The majority voted in favour of passing the bill in the House of Representatives, which means it will now be sent to the Senate for their consideration. In parliamentary jargon, they voted to read the bill for a third time.
What does this bill do?
The bill will stop adult asylum seekers who arrived in Australia by boat and were taken to the Nauru or Manus Island detention centres after 19 July 2013 from ever applying for an Australian visa. This means they will never be able to come to Australia, unless the Immigration Minister decides to grant them a special exception.
Is the bill against international law?
Immigration Minister Peter Dutton says that the bill is not breaking Australia's international obligations.

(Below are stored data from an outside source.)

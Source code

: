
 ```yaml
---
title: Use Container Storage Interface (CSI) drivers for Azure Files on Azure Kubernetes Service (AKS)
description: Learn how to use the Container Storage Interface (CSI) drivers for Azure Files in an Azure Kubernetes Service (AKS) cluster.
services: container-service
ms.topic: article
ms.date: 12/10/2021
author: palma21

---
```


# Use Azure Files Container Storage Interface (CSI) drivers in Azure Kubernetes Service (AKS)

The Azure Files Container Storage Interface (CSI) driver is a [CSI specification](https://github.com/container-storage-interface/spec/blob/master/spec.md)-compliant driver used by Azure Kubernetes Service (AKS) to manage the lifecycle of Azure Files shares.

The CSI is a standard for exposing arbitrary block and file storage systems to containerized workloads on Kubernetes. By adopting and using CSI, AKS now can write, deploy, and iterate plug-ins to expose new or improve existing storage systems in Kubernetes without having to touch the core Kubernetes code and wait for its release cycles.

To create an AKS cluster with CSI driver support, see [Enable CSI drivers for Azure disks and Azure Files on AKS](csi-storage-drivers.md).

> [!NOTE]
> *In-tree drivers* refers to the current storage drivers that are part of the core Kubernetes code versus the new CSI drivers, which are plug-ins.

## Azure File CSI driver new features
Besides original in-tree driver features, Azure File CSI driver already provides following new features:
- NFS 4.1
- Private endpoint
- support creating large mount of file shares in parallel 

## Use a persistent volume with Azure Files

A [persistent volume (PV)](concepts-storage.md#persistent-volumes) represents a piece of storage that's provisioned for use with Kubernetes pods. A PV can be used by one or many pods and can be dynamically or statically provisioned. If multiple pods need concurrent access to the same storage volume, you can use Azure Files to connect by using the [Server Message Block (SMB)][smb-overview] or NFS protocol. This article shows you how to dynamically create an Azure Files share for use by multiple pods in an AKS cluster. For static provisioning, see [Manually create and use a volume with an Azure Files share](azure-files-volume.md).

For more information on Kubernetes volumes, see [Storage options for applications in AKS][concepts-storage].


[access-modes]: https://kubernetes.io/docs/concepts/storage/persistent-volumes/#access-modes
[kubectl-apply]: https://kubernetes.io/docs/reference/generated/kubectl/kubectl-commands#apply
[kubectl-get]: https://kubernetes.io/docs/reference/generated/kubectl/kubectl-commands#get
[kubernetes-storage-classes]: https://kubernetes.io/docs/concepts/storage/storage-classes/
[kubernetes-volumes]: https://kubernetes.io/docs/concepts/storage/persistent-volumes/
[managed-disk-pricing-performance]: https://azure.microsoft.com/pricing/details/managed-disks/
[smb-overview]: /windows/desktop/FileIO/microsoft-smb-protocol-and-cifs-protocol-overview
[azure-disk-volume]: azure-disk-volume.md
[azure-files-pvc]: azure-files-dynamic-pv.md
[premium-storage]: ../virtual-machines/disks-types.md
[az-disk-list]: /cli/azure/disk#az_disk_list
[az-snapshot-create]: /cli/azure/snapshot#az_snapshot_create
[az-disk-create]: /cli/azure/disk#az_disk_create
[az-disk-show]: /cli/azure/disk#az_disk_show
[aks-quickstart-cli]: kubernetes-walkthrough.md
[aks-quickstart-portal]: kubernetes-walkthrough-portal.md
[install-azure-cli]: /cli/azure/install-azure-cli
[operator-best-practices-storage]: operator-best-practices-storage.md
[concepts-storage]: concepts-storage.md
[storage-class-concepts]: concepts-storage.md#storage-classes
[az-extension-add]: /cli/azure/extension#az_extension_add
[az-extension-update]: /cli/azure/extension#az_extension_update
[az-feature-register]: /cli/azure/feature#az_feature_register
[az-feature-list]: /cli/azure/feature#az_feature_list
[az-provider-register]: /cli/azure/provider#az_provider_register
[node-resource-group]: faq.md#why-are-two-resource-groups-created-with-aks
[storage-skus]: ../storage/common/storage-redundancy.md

1. The Contracting States shall not impose penalties, on account of their illegal entry or presence, on refugees who, *coming directly from a territory where their life or freedom was threatened** in the sense of article 1, enter or are present in their territory without authorization, provided they present themselves without delay to the authorities and show good cause for their illegal entry or presence.*
It seems that Mr Dutton may be holding tight to the sentence in bold in order to justify this bill in a strictly legal sense, and it's not the job of this summary to argue one way or the other about whether this bill does or doesn't break Australia's international obligations.
Also, Australia is arguably already violating our international law obligations by transferring asylum seekers to Nauru and Manus Island in the first place.
View of the Opposition
"It seems ridiculous to me that a genuine refugee who settles in the US or Canada and becomes a US or Canadian citizen is banned from visiting Australia as a tourist, businessman or businesswoman 40 years down track ..."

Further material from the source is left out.